UNICOR’s Manufacture of Defective Military Helmets Criticized

by Derek Gilna

The Office of the Inspector General of the U.S. Department of Justice (DOJ) released a report in August 2016 that was sharply critical of ArmorSource LLC and its subcontractor, Federal Prison Industries (FPI), better known as UNICOR, for the manufacture of defective combat helmets for the U.S. military. Despite evidence of negligence and poor supervision and inspections, the DOJ declined to prosecute.

UNICOR, the federal prison system’s industry program that provides jobs and vocational training for prisoners, has come under criticism for providing insufficient training, using antiquated machinery and having indifferent supervision, resulting in inferior products. Further, prisoners’ rights advocates claim the use of low-cost prison labor amounts to exploitation. Prison Legal News has previously reported on problems surrounding UNICOR’s helmet manufacturing program. [See: PLN, Jan. 2011, p.20].

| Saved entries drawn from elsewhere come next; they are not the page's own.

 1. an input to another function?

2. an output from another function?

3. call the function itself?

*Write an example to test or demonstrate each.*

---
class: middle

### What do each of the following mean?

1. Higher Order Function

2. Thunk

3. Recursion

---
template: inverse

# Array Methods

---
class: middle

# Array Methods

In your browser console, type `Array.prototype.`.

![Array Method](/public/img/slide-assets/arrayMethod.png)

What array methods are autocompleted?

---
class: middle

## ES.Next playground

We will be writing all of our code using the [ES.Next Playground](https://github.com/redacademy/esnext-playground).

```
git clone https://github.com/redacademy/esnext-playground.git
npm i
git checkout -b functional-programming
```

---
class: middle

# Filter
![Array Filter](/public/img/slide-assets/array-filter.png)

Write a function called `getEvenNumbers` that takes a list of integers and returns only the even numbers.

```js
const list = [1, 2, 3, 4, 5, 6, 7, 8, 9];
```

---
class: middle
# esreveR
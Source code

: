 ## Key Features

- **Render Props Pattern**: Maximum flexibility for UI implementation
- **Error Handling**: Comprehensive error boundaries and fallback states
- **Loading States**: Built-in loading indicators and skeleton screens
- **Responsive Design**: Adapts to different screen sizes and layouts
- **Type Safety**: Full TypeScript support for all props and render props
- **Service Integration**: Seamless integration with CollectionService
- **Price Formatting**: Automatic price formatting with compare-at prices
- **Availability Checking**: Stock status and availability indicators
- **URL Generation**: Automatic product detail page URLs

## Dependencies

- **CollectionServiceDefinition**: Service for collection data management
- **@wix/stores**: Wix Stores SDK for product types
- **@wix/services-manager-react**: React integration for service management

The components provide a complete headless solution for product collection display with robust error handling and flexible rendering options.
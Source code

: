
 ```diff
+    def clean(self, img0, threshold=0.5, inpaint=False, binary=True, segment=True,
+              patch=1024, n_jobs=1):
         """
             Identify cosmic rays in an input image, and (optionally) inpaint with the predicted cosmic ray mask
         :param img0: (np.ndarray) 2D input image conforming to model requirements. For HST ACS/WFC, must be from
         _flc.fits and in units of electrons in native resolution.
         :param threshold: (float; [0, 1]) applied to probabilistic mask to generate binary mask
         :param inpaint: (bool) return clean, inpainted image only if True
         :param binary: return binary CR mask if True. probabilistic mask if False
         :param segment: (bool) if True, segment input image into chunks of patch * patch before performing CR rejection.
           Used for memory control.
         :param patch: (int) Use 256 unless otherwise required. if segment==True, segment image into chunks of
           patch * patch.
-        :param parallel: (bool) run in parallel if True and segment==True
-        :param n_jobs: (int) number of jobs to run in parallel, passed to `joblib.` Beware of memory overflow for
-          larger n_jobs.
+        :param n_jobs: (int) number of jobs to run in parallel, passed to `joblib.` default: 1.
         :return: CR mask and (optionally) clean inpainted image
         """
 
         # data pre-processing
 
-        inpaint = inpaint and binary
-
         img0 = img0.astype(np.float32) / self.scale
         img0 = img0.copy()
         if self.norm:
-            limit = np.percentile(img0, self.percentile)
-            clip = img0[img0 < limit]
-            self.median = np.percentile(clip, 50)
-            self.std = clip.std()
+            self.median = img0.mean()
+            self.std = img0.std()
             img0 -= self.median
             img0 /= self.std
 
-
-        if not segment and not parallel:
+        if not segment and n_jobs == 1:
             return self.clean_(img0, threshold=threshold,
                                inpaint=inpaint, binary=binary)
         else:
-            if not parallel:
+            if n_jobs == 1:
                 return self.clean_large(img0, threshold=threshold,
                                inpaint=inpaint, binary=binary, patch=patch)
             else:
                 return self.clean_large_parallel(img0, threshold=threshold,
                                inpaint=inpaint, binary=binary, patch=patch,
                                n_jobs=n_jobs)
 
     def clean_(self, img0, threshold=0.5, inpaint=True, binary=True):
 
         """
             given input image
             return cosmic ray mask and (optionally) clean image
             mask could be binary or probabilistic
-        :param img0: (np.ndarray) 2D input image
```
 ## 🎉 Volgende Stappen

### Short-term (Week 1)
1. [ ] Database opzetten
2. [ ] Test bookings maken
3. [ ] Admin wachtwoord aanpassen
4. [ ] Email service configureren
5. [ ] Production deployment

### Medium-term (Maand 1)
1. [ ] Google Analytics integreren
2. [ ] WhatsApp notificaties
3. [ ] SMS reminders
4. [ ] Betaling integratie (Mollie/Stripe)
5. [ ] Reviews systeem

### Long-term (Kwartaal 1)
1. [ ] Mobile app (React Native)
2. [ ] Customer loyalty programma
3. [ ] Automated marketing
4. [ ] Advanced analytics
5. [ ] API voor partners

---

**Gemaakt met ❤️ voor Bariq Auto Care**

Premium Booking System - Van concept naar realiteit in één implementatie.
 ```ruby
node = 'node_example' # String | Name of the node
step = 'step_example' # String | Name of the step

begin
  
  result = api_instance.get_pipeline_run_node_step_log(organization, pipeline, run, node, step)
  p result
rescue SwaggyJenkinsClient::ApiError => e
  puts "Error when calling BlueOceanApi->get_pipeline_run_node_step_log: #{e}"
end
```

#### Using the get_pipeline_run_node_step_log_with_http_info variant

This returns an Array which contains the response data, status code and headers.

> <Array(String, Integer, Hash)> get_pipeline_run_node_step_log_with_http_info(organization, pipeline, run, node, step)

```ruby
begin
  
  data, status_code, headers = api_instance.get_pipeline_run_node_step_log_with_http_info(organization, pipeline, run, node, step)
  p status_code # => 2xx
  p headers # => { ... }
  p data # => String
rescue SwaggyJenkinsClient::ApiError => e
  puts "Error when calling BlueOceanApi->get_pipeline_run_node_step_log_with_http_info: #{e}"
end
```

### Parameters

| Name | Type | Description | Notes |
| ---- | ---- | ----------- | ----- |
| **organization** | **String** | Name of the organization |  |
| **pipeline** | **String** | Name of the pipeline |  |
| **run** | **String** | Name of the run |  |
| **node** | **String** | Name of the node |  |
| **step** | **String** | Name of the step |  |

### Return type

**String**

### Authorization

According to the DOJ, in 2008 UNICOR received a subcontract from ArmorSource to produce 23,000 combat helmets at a cost of $229 to $239 each, for a total of more than $23 million. UNICOR made an initial delivery of 3,000 helmets from an FPI program at a prison in Beaumont, Texas. “However [they] did not receive payment for ... 3,000 helmets because more than half of them were subsequently determined to be defective, and all 23,000 helmets were ultimately quarantined,” the Office of the Inspector General (OIG) stated in its report, as they “posed a potential safety risk” to American troops.

The OIG was most critical of the slipshod inspection methods used by UNICOR and ArmorSource that appeared designed to mislead the military about the quality of the prisoner-manufactured helmets. Investigations by the OIG and the Defense Criminal Investigative Service “found that [UNICOR] pre-selected helmets for inspection, even though the ... contract required helmets to be selected randomly, and substituted helmets to pass testing. The investigation also found that manufacturing documents were altered by inmates at the direction of ... staff that falsely indicated helmets passed inspection and met contract specifications ... at least in one instance an inspector certified the lots as being inspected over a fax machine.”

Further, the report noted that “A surprise inspection by OIG and military personnel on January 26, 2010, discovered inmates at the Beaumont FPI facility openly using improvised tools on the [ ] helmets, damaging the helmets’ ballistic material, creating the potential for the tools’ use as weapons in the prison and, thereby, endangering the safety of factory staff and degrading prison security.”

As a result, BOP employees at the Beaumont prison where the helmets were manufactured were transferred elsewhere, the facility was closed and ArmorSource agreed to pay a $3 million settlement to avoid criminal prosecution for violations of the federal False Claims Act.

In addition to the quarantine of helmets produced at the Beaumont prison, a total of 126,052 combat helmets manufactured by UNICOR between 2006 and 2009 were recalled at a cost to the federal government of over $19 million.